His average that summer was a useful 32.70, but his career came to an enforced (though temporary) end at the end of the season when Marylebone Cricket Club (MCC) ruled that his qualification was invalid.

Fox's cricketing career resumed in 1926, and from then until 1930 he was a regular in the Worcestershire team. In a usually weak batting side, Fox performed well, making his thousand runs in 1926, 1928 and 1929, and missing out by a single run in 1927.
His best season was 1929; in this year he made 1,457 first-class runs at an average of 31, with two hundreds and seven fifties. It was in 1929 also that Fox hit his career-best innings: 198 against Warwickshire at Edgbaston.

His form fell away in 1930, and after hitting 134 against Lancashire at the start of July
Fox made only one further half-century in 15 innings that year.
He played not at all in 1931, and although he appeared four times in 1932 he did nothing of any note in those games.

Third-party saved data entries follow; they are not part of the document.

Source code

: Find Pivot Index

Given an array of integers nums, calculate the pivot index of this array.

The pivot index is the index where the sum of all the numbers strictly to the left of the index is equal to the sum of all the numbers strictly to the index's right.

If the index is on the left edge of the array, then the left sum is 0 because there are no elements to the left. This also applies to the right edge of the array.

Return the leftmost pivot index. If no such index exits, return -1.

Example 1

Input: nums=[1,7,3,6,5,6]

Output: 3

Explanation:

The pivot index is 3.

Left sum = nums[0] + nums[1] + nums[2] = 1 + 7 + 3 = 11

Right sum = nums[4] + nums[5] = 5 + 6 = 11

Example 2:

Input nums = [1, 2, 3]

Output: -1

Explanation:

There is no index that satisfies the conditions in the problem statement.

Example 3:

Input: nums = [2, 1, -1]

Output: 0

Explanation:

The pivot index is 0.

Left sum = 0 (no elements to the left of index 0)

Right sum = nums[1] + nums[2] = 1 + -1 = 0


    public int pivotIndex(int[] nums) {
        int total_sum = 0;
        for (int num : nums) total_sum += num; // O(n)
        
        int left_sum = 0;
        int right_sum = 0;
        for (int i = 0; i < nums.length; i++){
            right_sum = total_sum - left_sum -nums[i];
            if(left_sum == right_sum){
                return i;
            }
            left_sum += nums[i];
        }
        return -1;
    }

He was a strictly occasional bowler, sending down fewer than 35 overs in his career and claiming just two first-class wickets. His victims were both substantial cricketers: Yorkshire's George Macaulay in 1926
and Leicestershire's Alan Shipman in 1929.

Fox died at the early age of 51 following an operation, leaving Mrs Frances Vera Fox and son Kenneth Fox.

==Football==

Fox played football for Middlesbrough, Wolves and Newport County.